Liechtenstein Garden Palace and Museum in Vienna, Austria
Liechtenstein garden palace
Courtyard wing at the Liechtenstein Palace in Vienna
Courtyard wing
Liechtenstein Palace Garden, Vienna
The palace garden
New Liechtenstein Palace, Vienna
The new summer palace
Herculessaal, Liechtenstein Museum
Ceiling fresco, Herculessaal

The Princely House of Liechtenstein was one of the wealthiest aristocratic families in Vienna. In the seventeenth century they built two palaces in the city, one in the Bankgasse in the center of the city (known as the Stadtpalais Liechtenstein) and a Gartenpalais in Alsergrund, at the time a rural area just north of the city. The Gartenpalais (garden palace) was used by the family during summer, while the family lived in the Stadtpalais (city palace) during the winter.

Liechtenstein Palace

The summer palace was commissioned at the end of the seventeenth century by Prince Johann Adam Andreas I of Liechtenstein. It was completed in 1709 by the Italian architect Domenico Martinelli, who was also responsible for the Stadtpalais Liechtenstein in the Bankgasse.

The exterior of the summer palace is sober, inspired by the classical designs of Roman villas. The interior is more elaborate, with a Baroque design and plenty of lively frescoes and paintings.

The garden behind the palace was originally formally laid out in a Baroque style. In the late eighteenth century, the garden was restyled as an English landscape garden. Today’s garden was created in 2003 by Cordula Loidl-Reisch and is a mixture of those two historical styles: a formal section near the palace followed by a leafy landscaped garden.

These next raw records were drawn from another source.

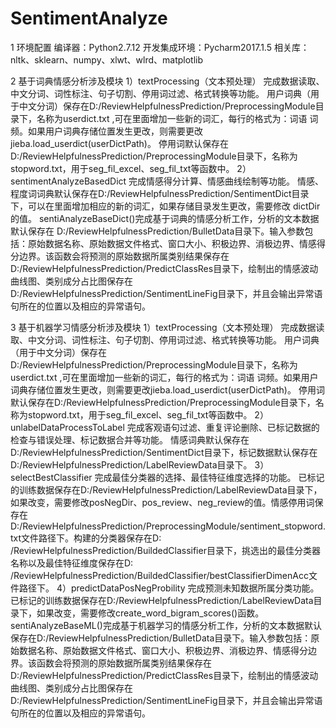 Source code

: # SentimentAnalyze

1 环境配置
编译器：Python2.7.12
开发集成环境：Pycharm2017.1.5
相关库：nltk、sklearn、numpy、xlwt、wlrd、matplotlib


2 基于词典情感分析涉及模块
 1）textProcessing（文本预处理）
完成数据读取、中文分词、词性标注、句子切割、停用词过滤、格式转换等功能。
用户词典（用于中文分词）保存在D:/ReviewHelpfulnessPrediction/PreprocessingModule目录下，名称为userdict.txt ,可在里面增加一些新的词汇，每行的格式为：词语 词频。如果用户词典存储位置发生更改，则需要更改jieba.load_userdict(userDictPath)。
停用词默认保存在D:/ReviewHelpfulnessPrediction/PreprocessingModule目录下，名称为stopword.txt，用于seg_fil_excel、seg_fil_txt等函数中。
2）sentimentAnalyzeBasedDict 
完成情感得分计算、情感曲线绘制等功能。
情感、程度词词典默认保存在D:/ReviewHelpfulnessPrediction/SentimentDict目录下，可以在里面增加相应的新的词汇，如果存储目录发生更改，需要修改 dictDir的值。
sentiAnalyzeBaseDict()完成基于词典的情感分析工作，分析的文本数据默认保存在
D:/ReviewHelpfulnessPrediction/BulletData目录下。输入参数包括：原始数据名称、原始数据文件格式、窗口大小、积极边界、消极边界、情感得分边界。该函数会将预测的原始数据所属类别结果保存在D:/ReviewHelpfulnessPrediction/PredictClassRes目录下，绘制出的情感波动曲线图、类别成分占比图保存在D:/ReviewHelpfulnessPrediction/SentimentLineFig目录下，并且会输出异常语句所在的位置以及相应的异常语句。 



3 基于机器学习情感分析涉及模块
1）textProcessing（文本预处理）
完成数据读取、中文分词、词性标注、句子切割、停用词过滤、格式转换等功能。
用户词典（用于中文分词）保存在D:/ReviewHelpfulnessPrediction/PreprocessingModule目录下，名称为userdict.txt ,可在里面增加一些新的词汇，每行的格式为：词语 词频。如果用户词典存储位置发生更改，则需要更改jieba.load_userdict(userDictPath)。
停用词默认保存在D:/ReviewHelpfulnessPrediction/PreprocessingModule目录下，名称为stopword.txt，用于seg_fil_excel、seg_fil_txt等函数中。
2）unlabelDataProcessToLabel
完成客观语句过滤、重复评论删除、已标记数据的检查与错误处理、标记数据合并等功能。
情感词典默认保存在D:/ReviewHelpfulnessPrediction/SentimentDict目录下，标记数据默认保存在D:/ReviewHelpfulnessPrediction/LabelReviewData目录下。
3）selectBestClassifier
完成最佳分类器的选择、最佳特征维度选择的功能。
已标记的训练数据保存在D:/ReviewHelpfulnessPrediction/LabelReviewData目录下，如果改变，需要修改posNegDir、pos_review、neg_review的值。情感停用词保存在D:/ReviewHelpfulnessPrediction/PreprocessingModule/sentiment_stopword.txt文件路径下。构建的分类器保存在D: /ReviewHelpfulnessPrediction/BuildedClassifier目录下，挑选出的最佳分类器名称以及最佳特征维度保存在D: /ReviewHelpfulnessPrediction/BuildedClassifier/bestClassifierDimenAcc文件路径下。
4）predictDataPosNegProbility
完成预测未知数据所属分类功能。
已标记的训练数据保存在D:/ReviewHelpfulnessPrediction/LabelReviewData目录下，如果改变，需要修改create_word_bigram_scores()函数。
sentiAnalyzeBaseML()完成基于机器学习的情感分析工作，分析的文本数据默认保存在D:/ReviewHelpfulnessPrediction/BulletData目录下。输入参数包括：原始数据名称、原始数据文件格式、窗口大小、积极边界、消极边界、情感得分边界。该函数会将预测的原始数据所属类别结果保存在D:/ReviewHelpfulnessPrediction/PredictClassRes目录下，绘制出的情感波动曲线图、类别成分占比图保存在D:/ReviewHelpfulnessPrediction/SentimentLineFig目录下，并且会输出异常语句所在的位置以及相应的异常语句。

Behind the garden was a Belvedere, designed by Johann Bernhard Fischer von Erlach. The structure was demolished in 1872 to make way for the Neue Sommerpalais (new summer palace). This new palace was built by the Austrian architect Heinrich von Ferstel.

Liechtenstein Museum

Already in 1805 the Liechtenstein family opened its private art collection to the public, but they transported the works of art to Liechtenstein during the Second World War. In 1979 the Liechtenstein Palace became home to a museum of modern art, until 2001 when its collection moved to the newly opened MuseumsQuartier.

After an extensive renovation, the Liechtenstein Museum reopened in 2004 with the original private collection of the Liechtenstein family. The galleries display Gothic, Renaissance and Baroque works of art with a specific focus on paintings by the Flemish artist Pieter Paul Rubens – represented with no less than thirty paintings – and his compatriot Anthony Van Dyck.

The museum building is worth a visit on its own, as it is decorated with beautifully restored stucco work and magnificent frescoes by the Austrian Baroque painter Johann Michael Rottmayr. Of note are the Sala Terrana, with its grand staircases and beautiful frescoes, and the large Herculessaal, a magnificent Baroque hall lined with red marble pilasters and an impressive ceiling fresco – The Admittance of Hercules to Olympus – by the Italian Baroque painter Andrea Pozzi.